Attie looked anxious.
‘Just the same as ever, maister. Billy Blate, Nicol Runsch, ca’d Nicol a useless weed of a fellow and Billy a spiritless fool. None of it true, neither.’
‘I’ve heard her use both those by-names,’ Lowrie said. Gil nodded, discarding the idea, and gestured to Livingstone, who set down his glass and led Attie from the chamber, his expression grim. ‘Where will you go next,’ he asked diffidently.
‘I need a word wi John Sempill,’ said Gil with resignation.
‘Is Eck Livingstone finished wi that parchment yet?’ demanded Sempill. ‘I need it back, Maidie needs to show she’s—’
‘John.’ Magdalen Boyd turned to Gil, closing her book and laying it in her lap. Today she was wearing another gown of undyed wool, this one of light soft brown; it gave her pale skin some warmth. ‘Maister, I’m sure you’ll see, I’d sooner that parchment was back in our keeping, so long as we can be certain the land’s mine.’
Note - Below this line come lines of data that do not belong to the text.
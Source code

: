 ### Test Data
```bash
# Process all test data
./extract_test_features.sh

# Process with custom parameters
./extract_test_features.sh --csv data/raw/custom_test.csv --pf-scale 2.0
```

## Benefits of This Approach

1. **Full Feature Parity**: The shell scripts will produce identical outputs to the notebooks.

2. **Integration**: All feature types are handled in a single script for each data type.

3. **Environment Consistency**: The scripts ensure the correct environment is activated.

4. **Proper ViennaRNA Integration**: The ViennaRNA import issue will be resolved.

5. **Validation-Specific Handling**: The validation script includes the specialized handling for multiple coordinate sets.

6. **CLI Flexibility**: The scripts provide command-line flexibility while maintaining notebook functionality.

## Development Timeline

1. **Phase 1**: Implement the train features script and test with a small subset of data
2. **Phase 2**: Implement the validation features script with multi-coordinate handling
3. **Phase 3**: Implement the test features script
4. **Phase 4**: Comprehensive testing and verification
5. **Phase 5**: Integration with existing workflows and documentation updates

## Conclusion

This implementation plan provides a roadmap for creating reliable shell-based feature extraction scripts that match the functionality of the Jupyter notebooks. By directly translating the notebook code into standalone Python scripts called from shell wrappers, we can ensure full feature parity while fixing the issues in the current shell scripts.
‘It’s yours all right, no question!’
‘I’ve no knowledge of the matter,’ Gil said truthfully. ‘I’m here about your godmother’s death.’
‘Nothing to do wi us,’ said Sempill. ‘And if the Living-stones couldny keep the old termagant safe, why should that concern us?’ He glanced at his wife’s expression and swiftly changed attitude. ‘Mind, it’s vexed Maidie. If it’s no an apoplexy, like Eck says, then the sooner you get someone taken up for it the better we’ll like it.’
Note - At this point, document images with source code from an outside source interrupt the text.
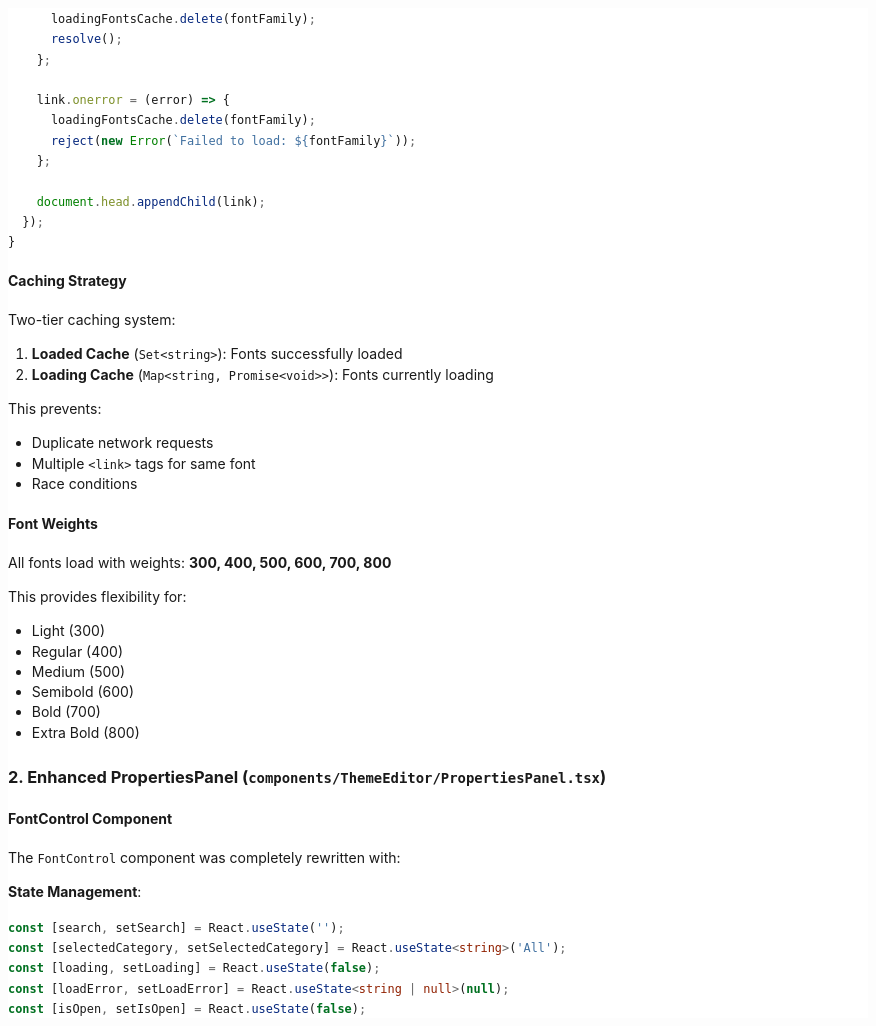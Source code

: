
 ```typescript
      loadingFontsCache.delete(fontFamily);
      resolve();
    };

    link.onerror = (error) => {
      loadingFontsCache.delete(fontFamily);
      reject(new Error(`Failed to load: ${fontFamily}`));
    };

    document.head.appendChild(link);
  });
}
```

#### Caching Strategy

Two-tier caching system:

1. **Loaded Cache** (`Set<string>`): Fonts successfully loaded
2. **Loading Cache** (`Map<string, Promise<void>>`): Fonts currently loading

This prevents:
- Duplicate network requests
- Multiple `<link>` tags for same font
- Race conditions

#### Font Weights

All fonts load with weights: **300, 400, 500, 600, 700, 800**

This provides flexibility for:
- Light (300)
- Regular (400)
- Medium (500)
- Semibold (600)
- Bold (700)
- Extra Bold (800)

### 2. Enhanced PropertiesPanel (`components/ThemeEditor/PropertiesPanel.tsx`)

#### FontControl Component

The `FontControl` component was completely rewritten with:

**State Management**:
```typescript
const [search, setSearch] = React.useState('');
const [selectedCategory, setSelectedCategory] = React.useState<string>('All');
const [loading, setLoading] = React.useState(false);
const [loadError, setLoadError] = React.useState<string | null>(null);
const [isOpen, setIsOpen] = React.useState(false);
```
‘Then someone’s to hang for it,’ said Lady Magdalen quietly. ‘How should that please me, John?’
He looked at her, baffled, and Gil seized the opportunity.
‘Did either of you ever set eyes on her purse of silver?’ he asked.
‘Purse of silver?’ repeated Sempill. ‘What purse? Where did she keep it? No, I never saw sic a thing,’ he added belatedly.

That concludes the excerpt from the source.